San Martino si festeggia l’11 novembre. Ma quali sono le usanze a tavola legate a questa festa? Ve lo raccontiamo nell’articolo di oggi.
San Martino a tavola, quali usanze? Il vino
La prima cosa che nell’immediato si pensa quando si fa riferimento a questa festa è innanzitutto il vino. Il suo culto, infatti, si ricollega a tutti quei riti tipici della tradizione contadina. In questo giorno, infatti, si aprono le botti per i primi assaggi del vino che accompagna i piatti prelibati che vengono gustati per l’occasione. Non a caso esiste il detto “a san Martino ogni mosto diventa vino”. Nella zona occidentale della nostra isola, a quanto sembra, pare che il vino sia stato introdotto dai Fenici tra l’VIII e il VII secolo a.C.; mentre con i greci comincia la coltivazione vera e propria dei vigneti. Tuttavia, con l’arrivo dei Musulmani, pare che la produzione di vino scompaia quasi del tutto.
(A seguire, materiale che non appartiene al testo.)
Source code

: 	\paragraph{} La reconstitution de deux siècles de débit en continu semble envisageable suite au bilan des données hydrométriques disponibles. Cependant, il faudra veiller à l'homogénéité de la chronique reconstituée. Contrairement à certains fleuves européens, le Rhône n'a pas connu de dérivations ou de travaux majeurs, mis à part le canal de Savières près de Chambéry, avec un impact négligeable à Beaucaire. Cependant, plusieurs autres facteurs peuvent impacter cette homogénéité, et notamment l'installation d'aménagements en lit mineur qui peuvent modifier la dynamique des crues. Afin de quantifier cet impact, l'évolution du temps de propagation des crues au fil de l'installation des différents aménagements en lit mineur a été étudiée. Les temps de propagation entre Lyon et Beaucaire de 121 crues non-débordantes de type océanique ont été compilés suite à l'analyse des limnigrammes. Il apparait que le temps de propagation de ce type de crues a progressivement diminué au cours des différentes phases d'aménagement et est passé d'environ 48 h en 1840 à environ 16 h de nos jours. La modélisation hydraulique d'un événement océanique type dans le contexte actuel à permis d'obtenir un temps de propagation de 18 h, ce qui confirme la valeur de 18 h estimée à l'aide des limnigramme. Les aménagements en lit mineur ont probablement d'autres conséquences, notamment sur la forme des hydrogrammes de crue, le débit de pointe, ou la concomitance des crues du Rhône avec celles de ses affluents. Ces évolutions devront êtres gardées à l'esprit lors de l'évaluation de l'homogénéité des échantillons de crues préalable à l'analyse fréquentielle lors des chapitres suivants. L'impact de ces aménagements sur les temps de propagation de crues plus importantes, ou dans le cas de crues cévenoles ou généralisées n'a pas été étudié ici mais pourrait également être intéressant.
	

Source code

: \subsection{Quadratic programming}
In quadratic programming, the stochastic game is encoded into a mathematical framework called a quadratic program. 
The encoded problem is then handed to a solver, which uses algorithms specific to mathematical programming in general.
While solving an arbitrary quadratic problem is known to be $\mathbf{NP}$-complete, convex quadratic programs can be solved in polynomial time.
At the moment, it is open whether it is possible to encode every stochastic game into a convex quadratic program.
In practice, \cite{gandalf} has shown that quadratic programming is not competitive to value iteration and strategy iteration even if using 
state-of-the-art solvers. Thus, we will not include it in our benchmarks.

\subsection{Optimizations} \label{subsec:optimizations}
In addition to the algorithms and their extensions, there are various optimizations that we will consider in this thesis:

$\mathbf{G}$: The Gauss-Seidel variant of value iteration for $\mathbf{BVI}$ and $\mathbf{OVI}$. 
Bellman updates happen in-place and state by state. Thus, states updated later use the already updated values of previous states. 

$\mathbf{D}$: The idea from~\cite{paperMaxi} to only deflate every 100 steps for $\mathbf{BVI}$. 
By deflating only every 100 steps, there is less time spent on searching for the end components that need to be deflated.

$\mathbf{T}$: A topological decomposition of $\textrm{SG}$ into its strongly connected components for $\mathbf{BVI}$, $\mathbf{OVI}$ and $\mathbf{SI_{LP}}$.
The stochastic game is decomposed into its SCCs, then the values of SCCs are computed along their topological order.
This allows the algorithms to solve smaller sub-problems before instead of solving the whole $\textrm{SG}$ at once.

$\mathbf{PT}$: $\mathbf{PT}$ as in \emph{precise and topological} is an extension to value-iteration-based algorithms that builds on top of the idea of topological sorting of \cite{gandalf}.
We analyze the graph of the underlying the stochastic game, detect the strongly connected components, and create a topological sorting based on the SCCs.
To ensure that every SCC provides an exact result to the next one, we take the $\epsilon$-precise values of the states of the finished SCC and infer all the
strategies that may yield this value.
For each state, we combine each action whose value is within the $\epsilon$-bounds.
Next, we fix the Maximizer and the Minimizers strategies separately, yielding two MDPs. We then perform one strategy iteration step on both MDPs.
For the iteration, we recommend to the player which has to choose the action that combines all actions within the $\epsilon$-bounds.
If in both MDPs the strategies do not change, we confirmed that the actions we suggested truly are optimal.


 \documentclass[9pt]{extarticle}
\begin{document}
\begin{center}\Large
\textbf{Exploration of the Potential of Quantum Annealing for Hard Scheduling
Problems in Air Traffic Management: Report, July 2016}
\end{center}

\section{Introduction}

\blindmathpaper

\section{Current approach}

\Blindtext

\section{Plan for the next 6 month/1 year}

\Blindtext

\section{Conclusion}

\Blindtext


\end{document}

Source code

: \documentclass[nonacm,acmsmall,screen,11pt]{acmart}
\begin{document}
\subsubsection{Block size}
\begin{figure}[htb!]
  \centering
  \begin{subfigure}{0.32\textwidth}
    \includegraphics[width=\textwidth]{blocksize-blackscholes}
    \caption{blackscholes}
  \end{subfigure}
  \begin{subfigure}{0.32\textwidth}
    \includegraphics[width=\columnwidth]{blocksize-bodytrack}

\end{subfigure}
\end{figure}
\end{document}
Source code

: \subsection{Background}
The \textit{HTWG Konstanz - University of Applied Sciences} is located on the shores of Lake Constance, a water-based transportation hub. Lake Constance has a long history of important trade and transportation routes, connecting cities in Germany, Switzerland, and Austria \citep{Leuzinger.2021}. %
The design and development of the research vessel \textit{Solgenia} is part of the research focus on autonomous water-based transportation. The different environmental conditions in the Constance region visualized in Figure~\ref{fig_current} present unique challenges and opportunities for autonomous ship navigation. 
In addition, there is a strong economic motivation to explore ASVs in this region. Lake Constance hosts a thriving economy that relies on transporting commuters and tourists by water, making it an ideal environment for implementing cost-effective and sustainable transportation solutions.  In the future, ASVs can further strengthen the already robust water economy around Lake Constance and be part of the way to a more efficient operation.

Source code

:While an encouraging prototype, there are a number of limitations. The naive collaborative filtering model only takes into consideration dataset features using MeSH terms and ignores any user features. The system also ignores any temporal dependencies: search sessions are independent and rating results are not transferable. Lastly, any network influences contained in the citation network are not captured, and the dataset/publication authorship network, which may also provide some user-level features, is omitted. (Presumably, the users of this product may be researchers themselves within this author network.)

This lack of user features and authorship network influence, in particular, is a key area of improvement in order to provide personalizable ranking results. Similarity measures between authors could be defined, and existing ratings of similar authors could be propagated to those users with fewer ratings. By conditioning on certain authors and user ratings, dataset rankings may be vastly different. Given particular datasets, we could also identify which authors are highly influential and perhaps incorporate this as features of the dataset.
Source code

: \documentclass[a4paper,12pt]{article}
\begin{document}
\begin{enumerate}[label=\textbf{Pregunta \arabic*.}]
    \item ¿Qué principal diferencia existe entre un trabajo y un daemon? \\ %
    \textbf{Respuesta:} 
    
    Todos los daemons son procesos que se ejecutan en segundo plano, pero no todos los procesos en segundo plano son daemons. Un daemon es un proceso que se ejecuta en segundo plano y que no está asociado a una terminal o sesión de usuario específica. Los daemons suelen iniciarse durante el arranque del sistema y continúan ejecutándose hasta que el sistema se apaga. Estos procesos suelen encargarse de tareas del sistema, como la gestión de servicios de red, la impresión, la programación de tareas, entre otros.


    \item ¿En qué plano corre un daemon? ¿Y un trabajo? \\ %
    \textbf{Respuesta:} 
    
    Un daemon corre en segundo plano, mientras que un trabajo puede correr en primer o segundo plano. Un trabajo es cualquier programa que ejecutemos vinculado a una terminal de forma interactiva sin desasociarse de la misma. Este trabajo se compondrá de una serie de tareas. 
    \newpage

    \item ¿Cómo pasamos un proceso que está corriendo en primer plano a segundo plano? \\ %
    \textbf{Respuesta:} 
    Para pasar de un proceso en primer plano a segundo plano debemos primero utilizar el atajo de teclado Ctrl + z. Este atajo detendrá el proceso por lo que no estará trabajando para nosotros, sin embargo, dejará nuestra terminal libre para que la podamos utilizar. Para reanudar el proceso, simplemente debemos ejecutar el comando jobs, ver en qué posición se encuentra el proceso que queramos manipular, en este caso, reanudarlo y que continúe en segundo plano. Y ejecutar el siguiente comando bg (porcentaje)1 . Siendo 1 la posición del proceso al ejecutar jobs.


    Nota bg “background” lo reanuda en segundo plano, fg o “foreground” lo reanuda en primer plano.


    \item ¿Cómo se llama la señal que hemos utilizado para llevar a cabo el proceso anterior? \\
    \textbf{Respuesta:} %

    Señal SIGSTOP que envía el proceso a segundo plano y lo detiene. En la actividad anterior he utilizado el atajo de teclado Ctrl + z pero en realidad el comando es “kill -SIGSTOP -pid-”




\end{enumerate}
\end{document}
Nell’epoca della loro presenza, invece, vengono prodotte delle uve pregiate da tavola, in primis lo zibibbo. Il successo dei vini siciliani si ha a partire dagli anni ’70, non solo a seguito dell’introduzione del M.U.C. (Mercato Unico Europeo) e dell’etichettatura DOC (Denominazione di Origine Controllata), ma anche grazie al miglioramento delle tecniche di coltivazione e la meccanizzazione.
San Martino a tavola. Quali usanze: le castagne
Altra leccornia che viene gustata a tavola sono le castagne. Tipiche di questo periodo, già a partire dai primi giorni dell’autunno, le strade iniziano ad essere inondate dal profumo delle caldarroste. E per San Martino vengono gustate in compagnia a quantità industriale. Si tratta di un prodotto che non può mai mancare e che rientra a pieno titolo tra i prodotti della tradizione.

L’arrusta e mangia e le ‘mpanate
E poi c’è l’arrusta e mangia, punto focale delle usanze tipiche di questa giornata a tavola. Carne, salsiccia e chi più ne ha più ne metta vengono arrostite e divorate appena cucinate. E poi come non citare le nostre ‘mpanate, sempre presenti quando si tratta di fare festa. Riempite con prodotti di ogni tipo, sono onnipresenti tra le nostre tavole, compresa quella di san Martino. Spazio anche a pizze di vario formato, rigorosamente fatte in casa!
I dolci
Tra i dolci che non possono mai mancare a tavola ci sono le crespelle. Dolce tipico siciliano, le crespelle (in dialetto francofontese ‘crispeddi’) si possono realizzare sia nella versione dolce che salata. Rappresentano il prodotto ideale per accompagnare il vino delle botti. E poi, come non citare anche gli spinciuna di riso, una vera leccornia amata da grandi e piccoli.
I luoghi della festa
Quando si parla di luoghi dove festeggiare, si pensa subito alla campagna. Molti, infatti, si riuniscono, specie nel corso delle ore serali, per condividere insieme i piatti della tradizione di san Martino. Altri, invece, preferiscono restare a casa e far festa in compagnia. Infine, c’è chi predilige l’opzione di andare a mangiare in un locale per passare una serata diversa gustando i piatti tipici di San Martino. Ma qualunque sia la scelta, l’importante è riunirsi insieme!